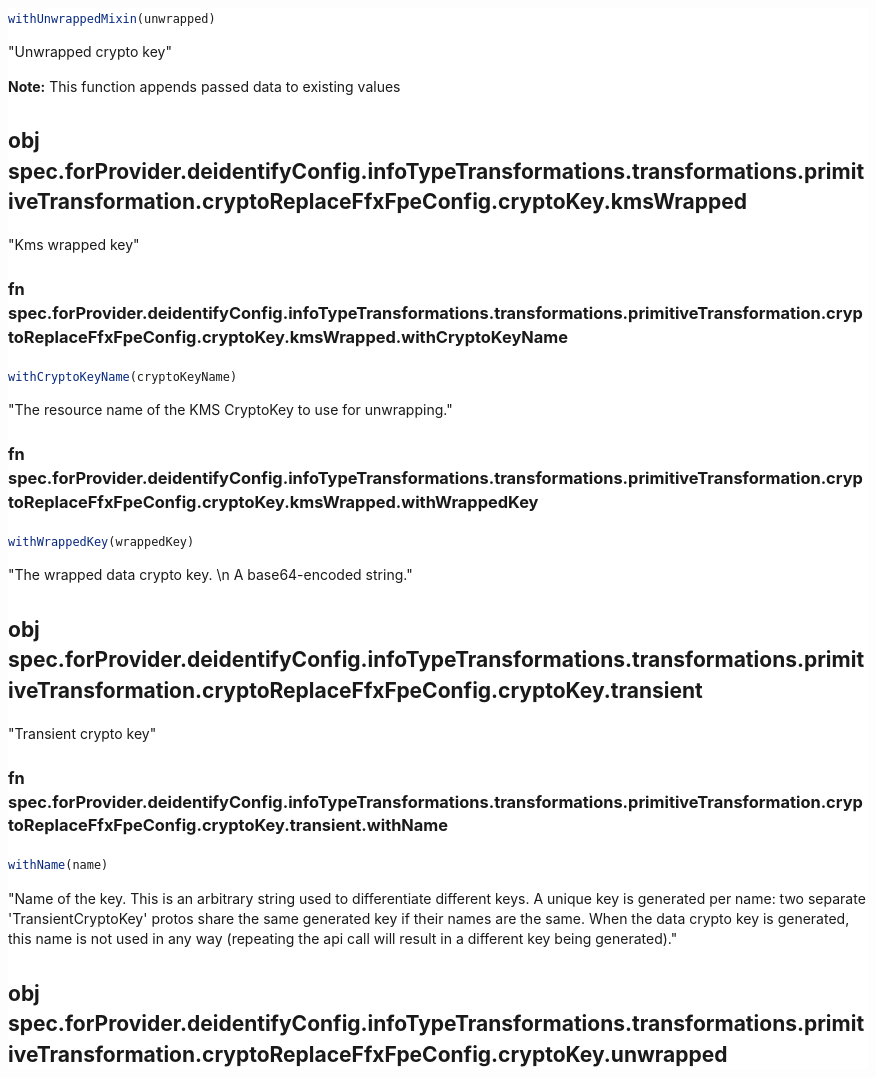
 ```ts
withUnwrappedMixin(unwrapped)
```

"Unwrapped crypto key"

**Note:** This function appends passed data to existing values

## obj spec.forProvider.deidentifyConfig.infoTypeTransformations.transformations.primitiveTransformation.cryptoReplaceFfxFpeConfig.cryptoKey.kmsWrapped

"Kms wrapped key"

### fn spec.forProvider.deidentifyConfig.infoTypeTransformations.transformations.primitiveTransformation.cryptoReplaceFfxFpeConfig.cryptoKey.kmsWrapped.withCryptoKeyName

```ts
withCryptoKeyName(cryptoKeyName)
```

"The resource name of the KMS CryptoKey to use for unwrapping."

### fn spec.forProvider.deidentifyConfig.infoTypeTransformations.transformations.primitiveTransformation.cryptoReplaceFfxFpeConfig.cryptoKey.kmsWrapped.withWrappedKey

```ts
withWrappedKey(wrappedKey)
```

"The wrapped data crypto key. \n A base64-encoded string."

## obj spec.forProvider.deidentifyConfig.infoTypeTransformations.transformations.primitiveTransformation.cryptoReplaceFfxFpeConfig.cryptoKey.transient

"Transient crypto key"

### fn spec.forProvider.deidentifyConfig.infoTypeTransformations.transformations.primitiveTransformation.cryptoReplaceFfxFpeConfig.cryptoKey.transient.withName

```ts
withName(name)
```

"Name of the key. This is an arbitrary string used to differentiate different keys. A unique key is generated per name: two separate 'TransientCryptoKey' protos share the same generated key if their names are the same. When the data crypto key is generated, this name is not used in any way (repeating the api call will result in a different key being generated)."

## obj spec.forProvider.deidentifyConfig.infoTypeTransformations.transformations.primitiveTransformation.cryptoReplaceFfxFpeConfig.cryptoKey.unwrapped

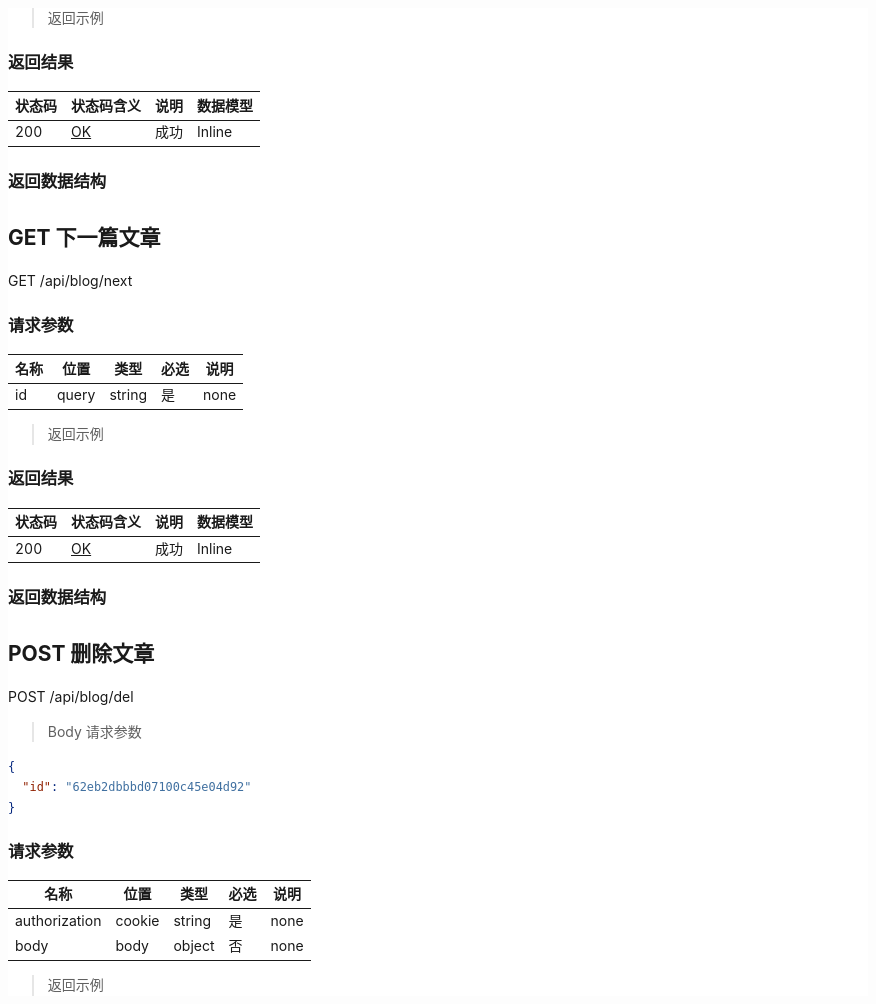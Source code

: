 > 返回示例

### 返回结果

| 状态码 | 状态码含义                                              | 说明 | 数据模型 |
| ------ | ------------------------------------------------------- | ---- | -------- |
| 200    | [OK](https://tools.ietf.org/html/rfc7231#section-6.3.1) | 成功 | Inline   |

### 返回数据结构

## GET 下一篇文章

GET /api/blog/next

### 请求参数

| 名称 | 位置  | 类型   | 必选 | 说明 |
| ---- | ----- | ------ | ---- | ---- |
| id   | query | string | 是   | none |

> 返回示例

### 返回结果

| 状态码 | 状态码含义                                              | 说明 | 数据模型 |
| ------ | ------------------------------------------------------- | ---- | -------- |
| 200    | [OK](https://tools.ietf.org/html/rfc7231#section-6.3.1) | 成功 | Inline   |

### 返回数据结构

## POST 删除文章

POST /api/blog/del

> Body 请求参数

```json
{
  "id": "62eb2dbbbd07100c45e04d92"
}
```

### 请求参数

| 名称          | 位置   | 类型   | 必选 | 说明 |
| ------------- | ------ | ------ | ---- | ---- |
| authorization | cookie | string | 是   | none |
| body          | body   | object | 否   | none |

> 返回示例
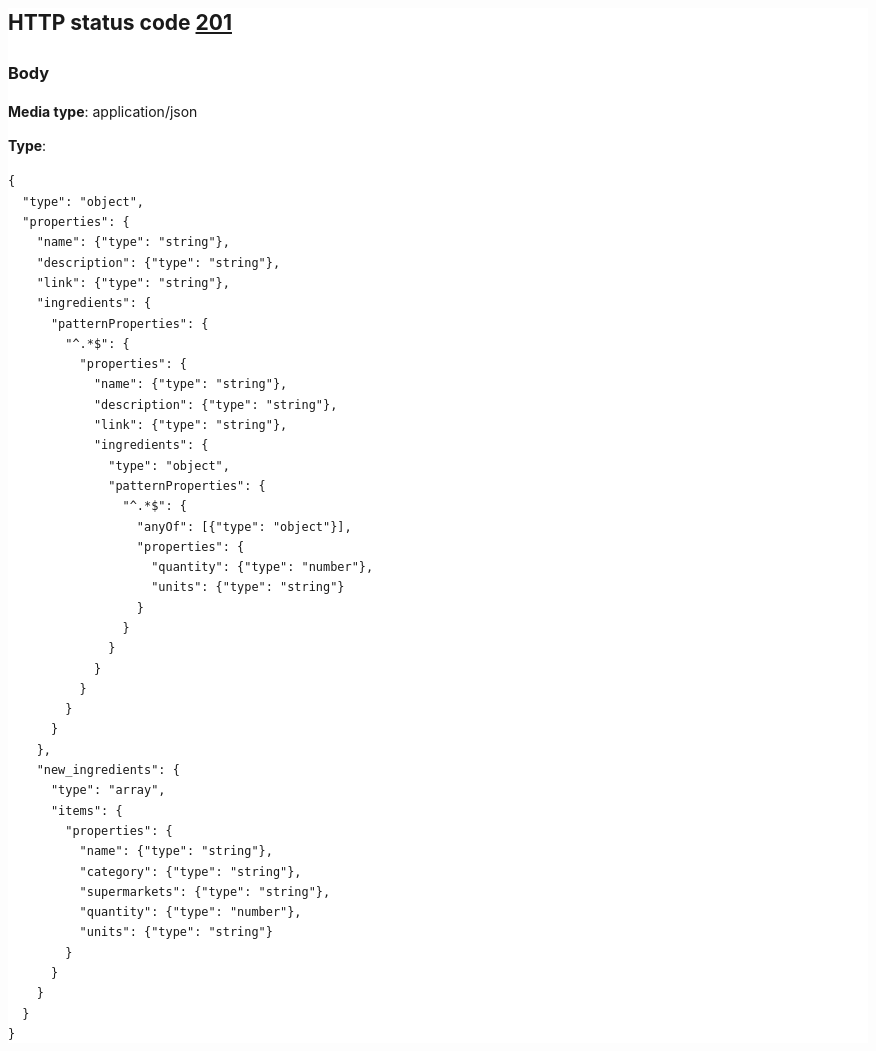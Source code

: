 </div>

</div>

<div class="tab-pane" id="recipes_single_post_response">

## HTTP status code [201](http://httpstatus.es/201)

### Body

**Media type**: application/json

**Type**:

    {
      "type": "object",
      "properties": {
        "name": {"type": "string"},
        "description": {"type": "string"},
        "link": {"type": "string"},
        "ingredients": {
          "patternProperties": {
            "^.*$": {
              "properties": {
                "name": {"type": "string"},
                "description": {"type": "string"},
                "link": {"type": "string"},
                "ingredients": {
                  "type": "object",
                  "patternProperties": {
                    "^.*$": {
                      "anyOf": [{"type": "object"}],
                      "properties": {
                        "quantity": {"type": "number"},
                        "units": {"type": "string"}
                      }
                    }
                  }
                }
              }
            }
          }
        },
        "new_ingredients": {
          "type": "array",
          "items": {
            "properties": {
              "name": {"type": "string"},
              "category": {"type": "string"},
              "supermarkets": {"type": "string"},
              "quantity": {"type": "number"},
              "units": {"type": "string"}
            }
          }
        }
      }
    }

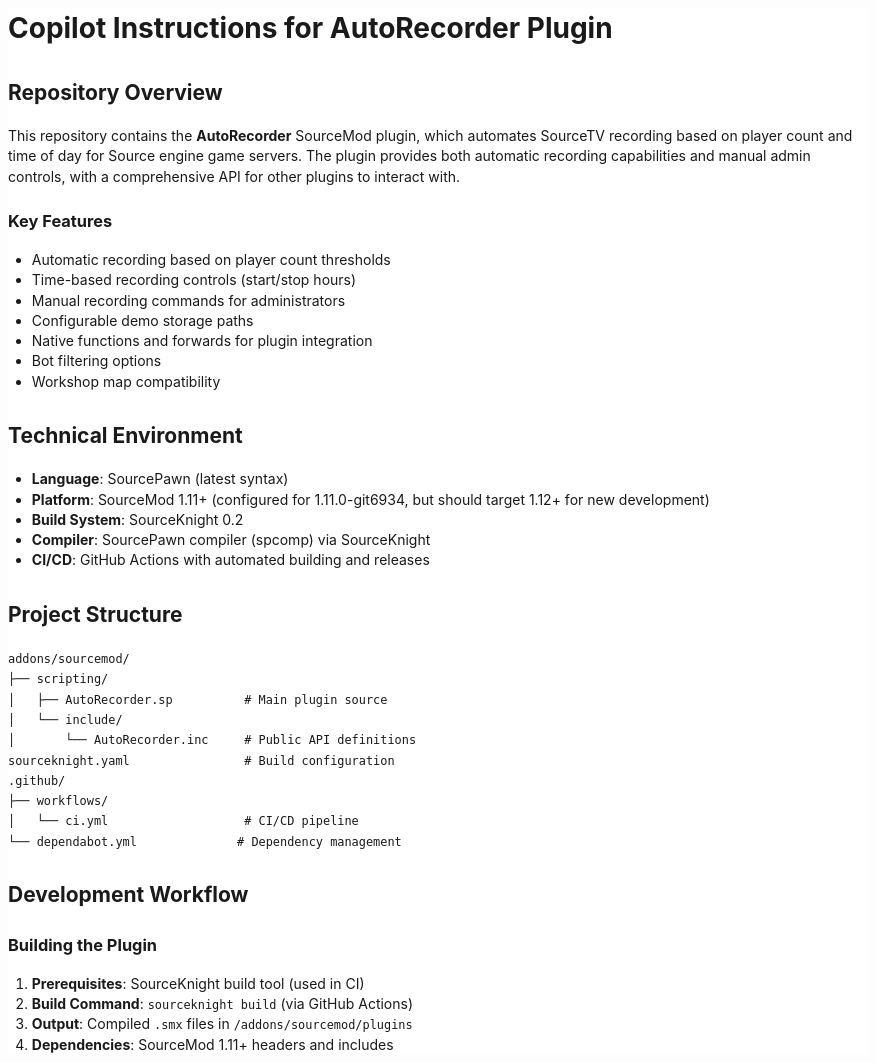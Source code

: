 # Copilot Instructions for AutoRecorder Plugin

## Repository Overview

This repository contains the **AutoRecorder** SourceMod plugin, which automates SourceTV recording based on player count and time of day for Source engine game servers. The plugin provides both automatic recording capabilities and manual admin controls, with a comprehensive API for other plugins to interact with.

### Key Features
- Automatic recording based on player count thresholds
- Time-based recording controls (start/stop hours)
- Manual recording commands for administrators
- Configurable demo storage paths
- Native functions and forwards for plugin integration
- Bot filtering options
- Workshop map compatibility

## Technical Environment

- **Language**: SourcePawn (latest syntax)
- **Platform**: SourceMod 1.11+ (configured for 1.11.0-git6934, but should target 1.12+ for new development)
- **Build System**: SourceKnight 0.2
- **Compiler**: SourcePawn compiler (spcomp) via SourceKnight
- **CI/CD**: GitHub Actions with automated building and releases

## Project Structure

```
addons/sourcemod/
├── scripting/
│   ├── AutoRecorder.sp          # Main plugin source
│   └── include/
│       └── AutoRecorder.inc     # Public API definitions
sourceknight.yaml                # Build configuration
.github/
├── workflows/
│   └── ci.yml                   # CI/CD pipeline
└── dependabot.yml              # Dependency management
```

## Development Workflow

### Building the Plugin

1. **Prerequisites**: SourceKnight build tool (used in CI)
2. **Build Command**: `sourceknight build` (via GitHub Actions)
3. **Output**: Compiled `.smx` files in `/addons/sourcemod/plugins`
4. **Dependencies**: SourceMod 1.11+ headers and includes
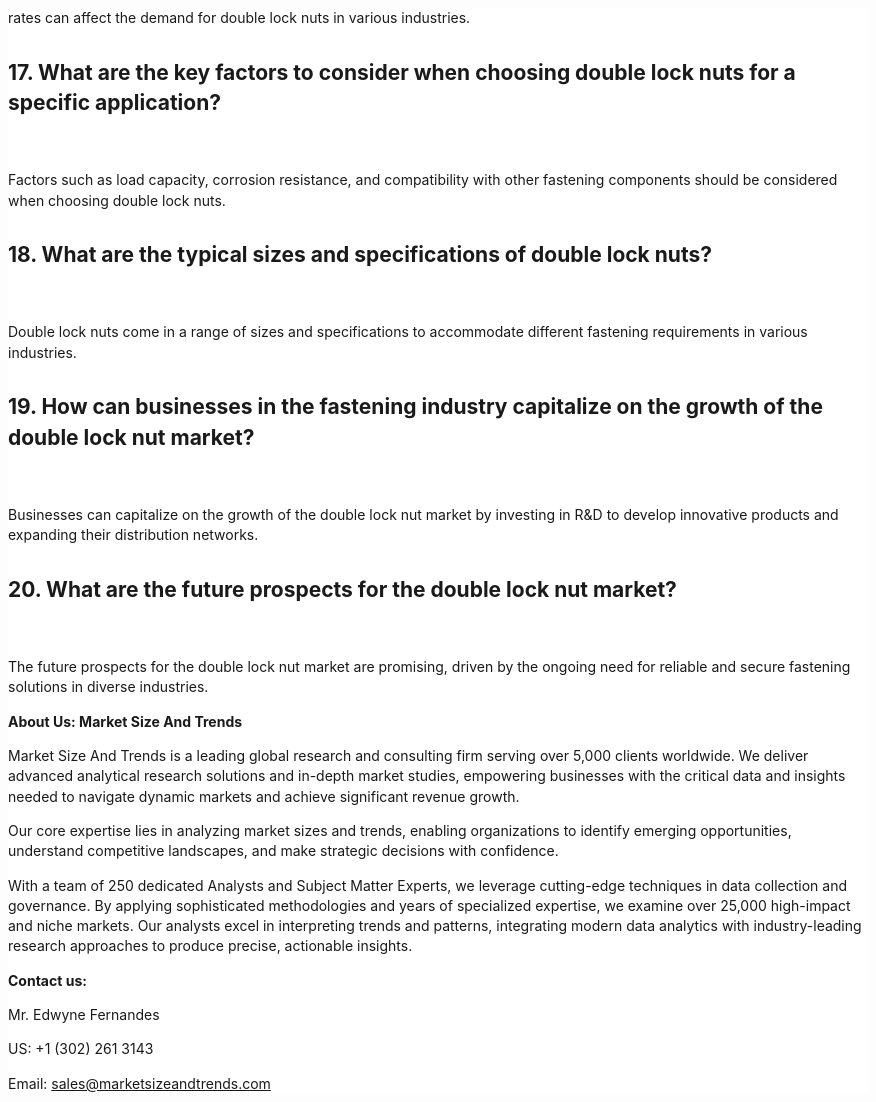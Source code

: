 rates can affect the demand for double lock nuts in various industries.</p><h2>17. What are the key factors to consider when choosing double lock nuts for a specific application?</h2><p>&nbsp;</p><p>Factors such as load capacity, corrosion resistance, and compatibility with other fastening components should be considered when choosing double lock nuts.</p><h2>18. What are the typical sizes and specifications of double lock nuts?</h2><p>&nbsp;</p><p>Double lock nuts come in a range of sizes and specifications to accommodate different fastening requirements in various industries.</p><h2>19. How can businesses in the fastening industry capitalize on the growth of the double lock nut market?</h2><p>&nbsp;</p><p>Businesses can capitalize on the growth of the double lock nut market by investing in R&D to develop innovative products and expanding their distribution networks.</p><h2>20. What are the future prospects for the double lock nut market?</h2><p>&nbsp;</p><p>The future prospects for the double lock nut market are promising, driven by the ongoing need for reliable and secure fastening solutions in diverse industries.</p></body></html></p><p><strong>About Us:&nbsp;Market Size And Trends</strong></p><p>Market Size And Trends&nbsp;is a leading global research and consulting firm serving over 5,000 clients worldwide. We deliver advanced analytical research solutions and in-depth market studies, empowering businesses with the critical data and insights needed to navigate dynamic markets and achieve significant revenue growth.</p><p>Our core expertise lies in analyzing market sizes and trends, enabling organizations to identify emerging opportunities, understand competitive landscapes, and make strategic decisions with confidence.</p><p>With a team of 250 dedicated Analysts and Subject Matter Experts, we leverage cutting-edge techniques in data collection and governance. By applying sophisticated methodologies and years of specialized expertise, we examine over 25,000 high-impact and niche markets. Our analysts excel in interpreting trends and patterns, integrating modern data analytics with industry-leading research approaches to produce precise, actionable insights.</p><p><strong>Contact us:</strong></p><p>Mr. Edwyne Fernandes</p><p>US: +1 (302) 261 3143</p><p>Email: <a href="mailto:sales@marketsizeandtrends.com">sales@marketsizeandtrends.com</a>&nbsp;</p>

○ ○ ○ ○ ○ ○ ○

What the task asks
Output the entries above exactly. Do not include the pictures.

Task response
 ```ts
withUnwrappedMixin(unwrapped)
```

"Unwrapped crypto key"

**Note:** This function appends passed data to existing values

## obj spec.forProvider.deidentifyConfig.infoTypeTransformations.transformations.primitiveTransformation.cryptoReplaceFfxFpeConfig.cryptoKey.kmsWrapped

"Kms wrapped key"

### fn spec.forProvider.deidentifyConfig.infoTypeTransformations.transformations.primitiveTransformation.cryptoReplaceFfxFpeConfig.cryptoKey.kmsWrapped.withCryptoKeyName

```ts
withCryptoKeyName(cryptoKeyName)
```

"The resource name of the KMS CryptoKey to use for unwrapping."

### fn spec.forProvider.deidentifyConfig.infoTypeTransformations.transformations.primitiveTransformation.cryptoReplaceFfxFpeConfig.cryptoKey.kmsWrapped.withWrappedKey

```ts
withWrappedKey(wrappedKey)
```

"The wrapped data crypto key. \n A base64-encoded string."

## obj spec.forProvider.deidentifyConfig.infoTypeTransformations.transformations.primitiveTransformation.cryptoReplaceFfxFpeConfig.cryptoKey.transient

"Transient crypto key"

### fn spec.forProvider.deidentifyConfig.infoTypeTransformations.transformations.primitiveTransformation.cryptoReplaceFfxFpeConfig.cryptoKey.transient.withName

```ts
withName(name)
```

"Name of the key. This is an arbitrary string used to differentiate different keys. A unique key is generated per name: two separate 'TransientCryptoKey' protos share the same generated key if their names are the same. When the data crypto key is generated, this name is not used in any way (repeating the api call will result in a different key being generated)."

## obj spec.forProvider.deidentifyConfig.infoTypeTransformations.transformations.primitiveTransformation.cryptoReplaceFfxFpeConfig.cryptoKey.unwrapped

Source code

: > 返回示例

### 返回结果

| 状态码 | 状态码含义                                              | 说明 | 数据模型 |
| ------ | ------------------------------------------------------- | ---- | -------- |
| 200    | [OK](https://tools.ietf.org/html/rfc7231#section-6.3.1) | 成功 | Inline   |

### 返回数据结构

## GET 下一篇文章

GET /api/blog/next

### 请求参数

| 名称 | 位置  | 类型   | 必选 | 说明 |
| ---- | ----- | ------ | ---- | ---- |
| id   | query | string | 是   | none |

> 返回示例

### 返回结果

| 状态码 | 状态码含义                                              | 说明 | 数据模型 |
| ------ | ------------------------------------------------------- | ---- | -------- |
| 200    | [OK](https://tools.ietf.org/html/rfc7231#section-6.3.1) | 成功 | Inline   |

### 返回数据结构

## POST 删除文章

POST /api/blog/del

> Body 请求参数

```json
{
  "id": "62eb2dbbbd07100c45e04d92"
}
```

### 请求参数

| 名称          | 位置   | 类型   | 必选 | 说明 |
| ------------- | ------ | ------ | ---- | ---- |
| authorization | cookie | string | 是   | none |
| body          | body   | object | 否   | none |

> 返回示例
Source code

: </div>

</div>

<div class="tab-pane" id="recipes_single_post_response">

## HTTP status code [201](http://httpstatus.es/201)

### Body

**Media type**: application/json

**Type**:

    {
      "type": "object",
      "properties": {
        "name": {"type": "string"},
        "description": {"type": "string"},
        "link": {"type": "string"},
        "ingredients": {
          "patternProperties": {
            "^.*$": {
              "properties": {
                "name": {"type": "string"},
                "description": {"type": "string"},
                "link": {"type": "string"},
                "ingredients": {
                  "type": "object",
                  "patternProperties": {
                    "^.*$": {
                      "anyOf": [{"type": "object"}],
                      "properties": {
                        "quantity": {"type": "number"},
                        "units": {"type": "string"}
                      }
                    }
                  }
                }
              }
            }
          }
        },
        "new_ingredients": {
          "type": "array",
          "items": {
            "properties": {
              "name": {"type": "string"},
              "category": {"type": "string"},
              "supermarkets": {"type": "string"},
              "quantity": {"type": "number"},
              "units": {"type": "string"}
            }
          }
        }
      }
    }

Source code

: # Copilot Instructions for AutoRecorder Plugin

## Repository Overview

This repository contains the **AutoRecorder** SourceMod plugin, which automates SourceTV recording based on player count and time of day for Source engine game servers. The plugin provides both automatic recording capabilities and manual admin controls, with a comprehensive API for other plugins to interact with.

### Key Features
- Automatic recording based on player count thresholds
- Time-based recording controls (start/stop hours)
- Manual recording commands for administrators
- Configurable demo storage paths
- Native functions and forwards for plugin integration
- Bot filtering options
- Workshop map compatibility

## Technical Environment

- **Language**: SourcePawn (latest syntax)
- **Platform**: SourceMod 1.11+ (configured for 1.11.0-git6934, but should target 1.12+ for new development)
- **Build System**: SourceKnight 0.2
- **Compiler**: SourcePawn compiler (spcomp) via SourceKnight
- **CI/CD**: GitHub Actions with automated building and releases

## Project Structure

```
addons/sourcemod/
├── scripting/
│   ├── AutoRecorder.sp          # Main plugin source
│   └── include/
│       └── AutoRecorder.inc     # Public API definitions
sourceknight.yaml                # Build configuration
.github/
├── workflows/
│   └── ci.yml                   # CI/CD pipeline
└── dependabot.yml              # Dependency management
```

## Development Workflow

### Building the Plugin

1. **Prerequisites**: SourceKnight build tool (used in CI)
2. **Build Command**: `sourceknight build` (via GitHub Actions)
3. **Output**: Compiled `.smx` files in `/addons/sourcemod/plugins`
4. **Dependencies**: SourceMod 1.11+ headers and includes
Source code

: rates can affect the demand for double lock nuts in various industries.</p><h2>17. What are the key factors to consider when choosing double lock nuts for a specific application?</h2><p>&nbsp;</p><p>Factors such as load capacity, corrosion resistance, and compatibility with other fastening components should be considered when choosing double lock nuts.</p><h2>18. What are the typical sizes and specifications of double lock nuts?</h2><p>&nbsp;</p><p>Double lock nuts come in a range of sizes and specifications to accommodate different fastening requirements in various industries.</p><h2>19. How can businesses in the fastening industry capitalize on the growth of the double lock nut market?</h2><p>&nbsp;</p><p>Businesses can capitalize on the growth of the double lock nut market by investing in R&D to develop innovative products and expanding their distribution networks.</p><h2>20. What are the future prospects for the double lock nut market?</h2><p>&nbsp;</p><p>The future prospects for the double lock nut market are promising, driven by the ongoing need for reliable and secure fastening solutions in diverse industries.</p></body></html></p><p><strong>About Us:&nbsp;Market Size And Trends</strong></p><p>Market Size And Trends&nbsp;is a leading global research and consulting firm serving over 5,000 clients worldwide. We deliver advanced analytical research solutions and in-depth market studies, empowering businesses with the critical data and insights needed to navigate dynamic markets and achieve significant revenue growth.</p><p>Our core expertise lies in analyzing market sizes and trends, enabling organizations to identify emerging opportunities, understand competitive landscapes, and make strategic decisions with confidence.</p><p>With a team of 250 dedicated Analysts and Subject Matter Experts, we leverage cutting-edge techniques in data collection and governance. By applying sophisticated methodologies and years of specialized expertise, we examine over 25,000 high-impact and niche markets. Our analysts excel in interpreting trends and patterns, integrating modern data analytics with industry-leading research approaches to produce precise, actionable insights.</p><p><strong>Contact us:</strong></p><p>Mr. Edwyne Fernandes</p><p>US: +1 (302) 261 3143</p><p>Email: <a href="mailto:sales@marketsizeandtrends.com">sales@marketsizeandtrends.com</a>&nbsp;</p>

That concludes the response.